I have a rather large project (13 GB) and a poor internet connection. I brought a copy of my working directory home on a flash drive - but without the .svn directory which would have doubled the size.
I was hoping to copy the flash drive contents and then turn it into a proper working directory. Essentially a checkout, but with the 13 GB of files provided by my flash drive.
This clever idea doesn't work for various reasons (E155017: Checksum mismatch or "An obstructing working copy was found").
With many of these ideas/experiments, SVN tries to download the whole thing over my connection again (possibly because it can't checksum to compare local with remote?)
Sorry for the long explanation, but I think it's necessary for the whole picture.
Anybody else try to bring copied local files into sync with an existing SVN repo?
The .svn
directory contains a "clean" copy of each of the versioned source files, which is what makes it so big. It also contains metadata though, which would be very difficult to reconstruct.
In contrast, the working files can be easily reconstructed from the clean copies in .svn
. So an alternative approach would be to copy only the .svn
directory, and then run svn revert -R .
to restore the working files with no further network traffic.

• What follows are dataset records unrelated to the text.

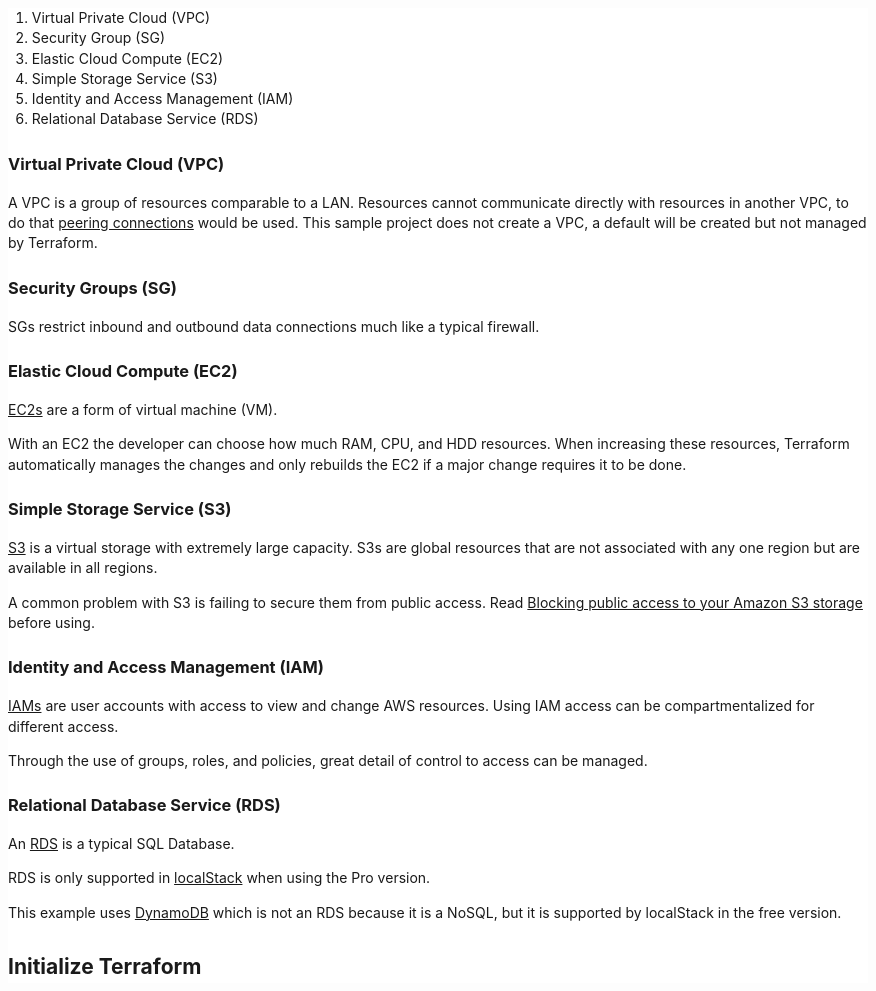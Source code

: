 1. Virtual Private Cloud (VPC)
2. Security Group (SG)
3. Elastic Cloud Compute (EC2)
3. Simple Storage Service (S3)
4. Identity and Access Management (IAM)
5. Relational Database Service (RDS)

### Virtual Private Cloud (VPC)
A VPC is a group of resources comparable to a LAN. Resources cannot communicate directly with resources in another VPC, to do that [peering connections](https://docs.aws.amazon.com/vpc/latest/peering/what-is-vpc-peering.html) would be used.
This sample project does not create a VPC, a default will be created but not managed by Terraform.

### Security Groups (SG)
SGs restrict inbound and outbound data connections much like a typical firewall.

### Elastic Cloud Compute (EC2)
[EC2s](https://docs.aws.amazon.com/AWSEC2/latest/UserGuide/concepts.html) are a form of virtual machine (VM).

With an EC2 the developer can choose how much RAM, CPU, and HDD resources. When increasing these resources, Terraform automatically manages the changes and only rebuilds the EC2 if a major change requires it to be done.

### Simple Storage Service (S3)
[S3](https://docs.aws.amazon.com/AmazonS3/latest/userguide/Welcome.html) is a virtual storage with extremely large capacity. S3s are global resources that are not associated with any one region but are available in all regions.

A common problem with S3 is failing to secure them from public access. Read [Blocking public access to your Amazon S3 storage](https://docs.aws.amazon.com/AmazonS3/latest/userguide/access-control-block-public-access.html) before using.

### Identity and Access Management (IAM)
[IAMs](https://docs.aws.amazon.com/AmazonS3/latest/userguide/security-access-management.html) are user accounts with access to view and change AWS resources. Using IAM access can be compartmentalized for different access.

Through the use of groups, roles, and policies, great detail of control to access can be managed.

### Relational Database Service (RDS)
An [RDS](https://docs.aws.amazon.com/AmazonRDS/latest/UserGuide/Welcome.html) is a typical SQL Database.

RDS is only supported in [localStack](https://docs.localstack.cloud/references/coverage/coverage_rds/) when using the Pro version.

This example uses [DynamoDB](https://docs.aws.amazon.com/amazondynamodb/latest/developerguide/Introduction.html) which is not an RDS because it is a NoSQL, but it is supported by localStack in the free version.

## Initialize Terraform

A working copy without the .svn
directory is, unfortunately, not a working copy at all. You might be able to avoid copying the text bases (or pristines as they're called starting in Subversion 1.7), but you can't just disregard the .svn
directory altogether.
Some possible remedies:
You might want to try using some DVCS as a mechanism for having a disconnected working copy, because they're somewhat more resilient to copying. git-svn
comes to mind.
You could also just tar up the working copy to a file on your flash drive, then untar it to a disk at home.